Crawford’s concluding chapter seeks to peer beyond the haze of “enchanted determinism” and ask who benefits and who loses from AI systems. In essence, enchanted determinism is a kind of mystifying black box. This essentialism also tends to essentialize humanity as a whole, transformed into a mixture of statistical averages (and thus a kind of utilitarian view of AI systems). While many discourses on AI frame it in relation to humanity as a whole, Crawford looks at AI as a planetary system, operating at multiple variegated levels and entry points into global geopolitical orders – namely, late capitalism and the enduring neocolonial legacies of uneven development, resource extraction infrastructures, and intensifying climate crises. She goes at this to address the question of what can be done about AI, and how technosolutionism might be resisted. The chapter’s focus on power brings home Crawford’s argument that ultimately, what is at stake with AI is the power of its dominant narratives, its purported ascendance, and the enduring power found in collective refusals of AI determinism. What these refusals might look like and what alternatives to hegemonic AI imaginaries might be are left, at the end, for the reader to continue building.

Crawford opens her concluding chapter with a comparison of two diagrams showing facets of AI systems, and how the very idea of ‘AI’ is often organized around some sort of visual expression. The first, an abstraction of the AI system AlphaGo’s machinery as a game optimization device, the second is a schematic of the urban infrastructure required to support data servers. Diagrams evoke vision, imagination, and possibilities; they also reveal connections between parts that may not otherwise seem apparent. AlphaGo’s 2016 victory in a five-game match over Lee Sodel, the earth’s reigning Go champion, is often trumpeted as an ‘advance’ in a march towards greater and more powerful AI systems, and a watershed moment at which world leaders turned their attention to AI. The second diagram, a schematic of Google’s first fully owned data system, instead emphasized the dominance the thing takes in its environment and the relations of power that support it – both in terms of spatial arrangement and natural resources such as the massive water reserves it required.  It reveals the infrastructure and resources needed to support ‘the cloud’, a vision captured strongly in Mel Hogan’s (2015, 2017, 2022) extensive work on data centers).

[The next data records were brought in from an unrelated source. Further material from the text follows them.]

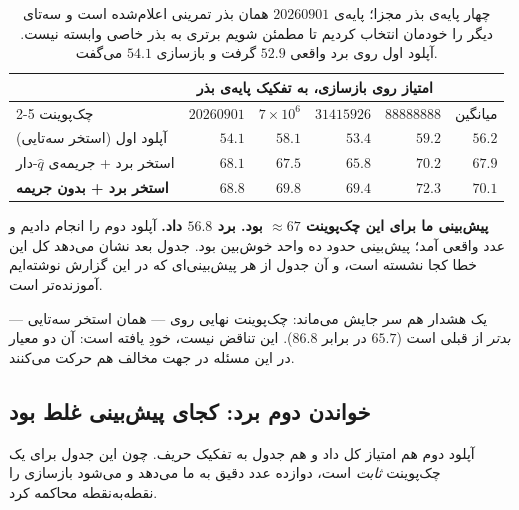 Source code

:\documentclass[12pt,a4paper]{article}
\begin{document}
\begin{table}[h]\centering\small
\begin{tabular}{lrrrrr}
\toprule
 & \multicolumn{4}{c}{امتیاز روی بازسازی، به تفکیک پایه‌ی بذر} & \\
\cmidrule(lr){2-5}
چک‌پوینت & $20260901$ & $7\!\times\!10^6$ & $31415926$ & $88888888$ & میانگین\\
\midrule
آپلود اول (استخر سه‌تایی) & $54.1$ & $58.1$ & $53.4$ & $59.2$ & $56.2$\\
استخر برد + جریمه‌ی $\hat q$-دار & $68.1$ & $67.5$ & $65.8$ & $70.2$ & $67.9$\\
\textbf{استخر برد + بدون جریمه} & $\mathbf{68.8}$ & $\mathbf{69.8}$ & $\mathbf{69.4}$ & $\mathbf{72.3}$ & $\mathbf{70.1}$\\
\bottomrule
\end{tabular}
\caption{چهار پایه‌ی بذر مجزا؛ پایه‌ی $20260901$ همان بذر تمرینی
اعلام‌شده است و سه‌تای دیگر را خودمان انتخاب کردیم تا مطمئن شویم برتری
به بذر خاصی وابسته نیست. آپلود اول روی برد واقعی $52.9$ گرفت و بازسازی
$54.1$ می‌گفت.}
\end{table}

\begin{answer}
\textbf{پیش‌بینی ما برای این چک‌پوینت $\approx67$ بود. برد $56.8$ داد.}
آپلود دوم را انجام دادیم و عدد واقعی آمد؛ پیش‌بینی حدود ده واحد خوش‌بین
بود. جدول بعد نشان می‌دهد کل این خطا کجا نشسته است، و آن جدول از هر
پیش‌بینی‌ای که در این گزارش نوشته‌ایم آموزنده‌تر است.

یک هشدار هم سر جایش می‌ماند: چک‌پوینت نهایی روی 
— همان استخر سه‌تایی — \emph{بدتر} از قبلی است ($65.7$ در برابر $86.8$).
این تناقض نیست، خودِ یافته است: آن دو معیار در این مسئله در جهت مخالف هم
حرکت می‌کنند.
\end{answer}

\subsection{خواندن دوم برد: کجای پیش‌بینی غلط بود}
\label{sec:board2}

آپلود دوم هم امتیاز کل داد و هم جدول به تفکیک حریف. چون این جدول برای یک
چک‌پوینت \emph{ثابت} است، دوازده عدد دقیق به ما می‌دهد و می‌شود بازسازی
را نقطه‌به‌نقطه محاکمه کرد.
\end{document}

The chapter then winds through a short summary of the book’s various chapter focal points (Earth, Labor, Data, Classification, Affect, and State), pushing its argument that AI is not transcendent, immaterial, or ahistorical, but rather, materially grounded in the present. Deeply embedded within government research funding streams, which often prioritize (and give significant budgets towards) military, private security, and law enforcement purposes, the violence of state and corporate apparatuses of power are inseparable from the contexts in which AI are funded. To Crawford, then, this is where the Atlas leads us – to the infrastructure that supports and long precedes the “long-established business model of extracting value from the commons and avoiding restitution for the lasting damage” (p. 218). This is the raison d’etre of the AI apparatus. In that regard, it is not unlike Heidegger’s (1977) Gestelle, or enframing, as the essence of modern technology, which transforms the world into a “standing reserve”.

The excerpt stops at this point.